TEMPO.CO, Jakarta - Menteri Pendidikan, Kebudayaan, Riset, dan Teknologi (Mendikbudristek) Nadiem Makarim mencabut Permendikbud yang mengatur Ekstrakurikuler Wajib Pendidikan Pramuka lewat pemberlakuan Permendikbudristek Nomor 12 Tahun 2024.
Dalam peraturan baru itu mengatur bahwa keikutsertaan murid dalam kegiatan ekskul Pramuka di sekolah bersifat sukarela.
Kebijakan Menteri Nadiem mencabut ekskul Pramuka itu kemudian menuai polemik publik. Kwartir Nasional atau Kwarnas Pramuka dan Perhimpunan Pendidikan dan Guru (P2G) memberikan respons berbeda terhadap kebijakan Nadiem tersebut.
Berikut pernyataan Kwarnas dan P2G yang dihimpun dari Tempo:
Kwarnas Pramuka minta Nadiem tinjau kembali
Sekretaris Jenderal Kwarnas Pramuka, Bachtiar Utomo, meminta kepada Menteri Nadiem agar meninjau kembali peraturan tersebut.
Menurutnya, sejarah pembentukan dan eksistensi Gerakan Pramuka di Indonesia merupakan keputusan negara dan pemerintahan. Menurut dia, adanya Gerakan Pramuka berperan terhadap pembangunan karakter bangsa.
Dalam sejarahnya, ia mengatakan sudah banyak regulasi yang menyatakan dukungan negara terhadap Gerakan Pramuka. Ia menyebut misalnya Kepres Nomor 238 Tahun 1961 tentang Gerakan Pramuka, Kepres Nomor 104 Tahun 2004 tentang Pengesahan Anggaran Dasar Gerakan Pramuka, sampai UU Nomor 12 Tahun 2010 tentang Gerakan Pramuka.
“Jadi kalau melihat perkembangan Gerakan Pramuka sampai sekarang sangatlah strategis, terlebih dalam membantu pencapaian tujuan pendidikan nasional, yaitu menciptakan manusia Indonesia yang bermartabat, cerdas, dan bertakwa,” kata Bachtiar dalam keterangan tertulisnya, Senin, 1 April 2024.

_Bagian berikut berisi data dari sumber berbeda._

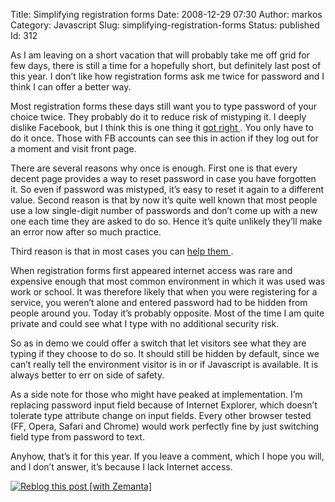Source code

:Title: Simplifying registration forms
Date: 2008-12-29 07:30
Author: markos
Category: Javascript
Slug: simplifying-registration-forms
Status: published
Id: 312

<html>
 <body>
  <div>
   <p>
    As I am leaving on a short vacation that will probably take me off grid for few days, there is still a time for a hopefully short, but definitely last post of this year. I don’t like how registration forms ask me twice for password and I think I can offer a better way.
   </p>
   <p>
    Most registration forms these days still want you to type password of your choice twice. They probably do it to reduce risk of mistyping it. I deeply dislike Facebook, but I think this is one thing it
    <a href="http://www.facebook.com/" title="Registration form on Facebook's homepage">
     got right
    </a>
    . You only have to do it once. Those with FB accounts can see this in action if they log out for a moment and visit front page.
   </p>
   <p>
    There are several reasons why once is enough. First one is that every decent page provides a way to reset password in case you have forgotten it. So even if password was mistyped, it’s easy to reset it again to a different value. Second reason is that by now it’s quite well known that most people use a low single-digit number of passwords and don’t come up with a new one each time they are asked to do so. Hence it’s quite unlikely they’ll make an error now after so much practice.
   </p>
   <p>
    Third reason is that in most cases you can
    <a href="http://markos.gaivo.net/examples/html_pattern/onepass.html" title="Demonstration of show password switch">
     help them
    </a>
    <a href="http://markos.gaivo.net/examples/html_pattern/onepass.html" style="font-size: 29.25px; line-height: 42.75px;" title="Demonstration of show password switch">
    </a>
    .
   </p>
   <p>
    When registration forms first appeared internet access was rare and expensive enough that most common environment in which it was used was work or school. It was therefore likely that when you were registering for a service, you weren’t alone and entered password had to be hidden from people around you. Today it’s probably opposite. Most of the time I am quite private and could see what I type with no additional security risk.
   </p>
   <p>
    So as in demo we could offer a switch that let visitors see what they are typing if they choose to do so. It should still be hidden by default, since we can’t really tell the environment visitor is in or if Javascript is available. It is always better to err on side of safety.
   </p>
   <p>
    As a side note for those who might have peaked at implementation. I’m replacing password input field because of Internet Explorer, which doesn’t tolerate type attribute change on input fields. Every other browser tested (FF, Opera, Safari and Chrome) would work perfectly fine by just switching field type from password to text.
   </p>
   <p>
    Anyhow, that’s it for this year. If you leave a comment, which I hope you will, and I don’t answer, it’s because I lack Internet access.
   </p>
   <div class="zemanta-pixie">
    <a class="zemanta-pixie-a" href="http://reblog.zemanta.com/zemified/29adbe87-65ae-4456-b653-87682c4081e3/" title="Zemified by Zemanta">
     <img alt="Reblog this post [with Zemanta]" class="zemanta-pixie-img" src="http://img.zemanta.com/reblog_e.png?x-id=29adbe87-65ae-4456-b653-87682c4081e3"/>
    </a>
   </div>
  </div>
 </body>
</html>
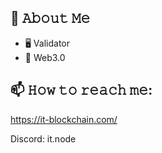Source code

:


## :book: 𝙰𝚋𝚘𝚞𝚝 𝙼𝚎
- 🖥 Validator
- 💼 Web3.0 


## 📫 𝙷𝚘𝚠 𝚝𝚘 𝚛𝚎𝚊𝚌𝚑 𝚖𝚎:
https://it-blockchain.com/

Discord: it.node



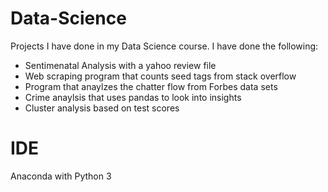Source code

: # Data-Science
Projects I have done in my Data Science course.
I have done the following:
- Sentimenatal Analysis with a yahoo review file
- Web scraping program that counts seed tags from stack overflow
- Program that anaylzes the chatter flow from Forbes data sets 
- Crime anaylsis that uses pandas to look into insights
- Cluster analysis based on test scores

# IDE
Anaconda with Python 3
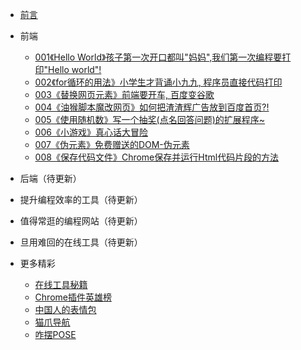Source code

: - [前言](readme-pwc.md)
- 前端
  - [001《Hello World》孩子第一次开口都叫"妈妈",我们第一次编程要打印"Hello world"!](2020-09-29_001_hello_world.md)
  - [002《for循环的用法》小学生才背诵小九九, 程序员直接代码打印](2020-09-29_002_for_99.md)
  - [003《替换网页元素》前端要开车, 百度变谷歌](2020-09-29_003_baidu_2_google.md)
  - [004《油猴脚本魔改网页》如何把渣渣辉广告放到百度首页?!](2020-09-29_004_zha_zha_hui.md) 
  - [005《使用随机数》写一个抽奖(点名回答问题)的扩展程序~](2020-09-29_005_select_student.md)
  - [006《小游戏》真心话大冒险](2020-09-29_006_truth_or_dare.md)
  - [007《伪元素》免费赠送的DOM-伪元素](2020-09-29_007_color_block_font.md)
  - [008《保存代码文件》Chrome保存并运行Html代码片段的方法](2020-09-29_008_chrome_html.md)
- 后端（待更新）
- 提升编程效率的工具（待更新）
- 值得常逛的编程网站（待更新）
- 旦用难回的在线工具（待更新）

- 更多精彩
  - [在线工具秘籍](https://www.v2fy.com/p/readme-onlinetoolsbook/)
  - [Chrome插件英雄榜](https://www.v2fy.com/p/readme-chromeappheroes/)
  - [中国人的表情包](https://www.v2fy.com/p/000readme-chinesebqb/)
  - [猫爪导航](https://www.v2fy.com/)
  - [咋摆POSE](https://www.v2fy.com/jikemiji/find-pose/)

Ia menyatakan, bahwa Gerakan Pramuka sebetulnya sejalan dengan upaya dari Kemendikbudristek serta berbagai kementerian dan lembaga negara lainnya. Hal itu dibuktikan dengan adanya Satuan Karya Pramuka di sejumlah kementerian dan lembaga negara.
“Seperti di Kemendikbudristek dengan nama Saka Widya Budaya Bakti, mengajarkan pentingnya pendidikan praktis di bidang pendidikan dan kebudayaan seperti seni, tradisi, dan nilai budaya,” ucapnya.
Selain itu, ia juga mengklaim bahwa beberapa lembaga seperti Badan Pengawasan Obat dan Makanan (BPOM) dan Basarnas ingin bekerja sama dengan Gerakan Pramuka.
Keberadaan Pramuka, menurut dia, juga tidak lepas dari paradigma pendidikan, yang menyatakan bahwa proses pendidikan dipengaruhi oleh tiga aspek utama. Adapun di antaranya aspek pendidikan formal, informal, dan non-formal. Karena itu, ia menilai semestinya Kemendikbudristek menjadi motor Gerakan Pramuka yang utama.
“Jadi dalam melihat keberadaan gerakan Pramuka janganlah fatalistis, tetapi holistis yang memperhitungkan berbagai aspek dan mampu mencegah konflik yang tidak diharapkan,” ucap mantan Gubernur Akademi Militer itu.
Ia menuturkan bahwa pembentukan nilai-nilai kepribadian peserta didik itu tidak bisa dilakukan lewat kegiatan daring. Sebaliknya, Bachtiar mengatakan, tempat yang pas untuk membentuk sikap disiplin, semangat pantang menyerah, kejujuran, rela berkorban, dan kepedulian adalah Pramuka.
Meski menyayangkan kebijakan Mendikbudristek Nadiem soal tidak wajibnya kegiatan Pramuka ini, ia menyatakan bahwa Gerakan Pramuka membuka diri untuk perbaikan agar bisa lebih baik dan maju, serta dapat membantu program pemerintah maupun masyarakat umum.
“Kami mengakui bahwa Pramuka ke depannya masih memerlukan kolaborasi dan sinergi bersama stakeholders lainnya untuk memberikan yang terbaik bagi bangsa dan negara Indonesia,” katanya.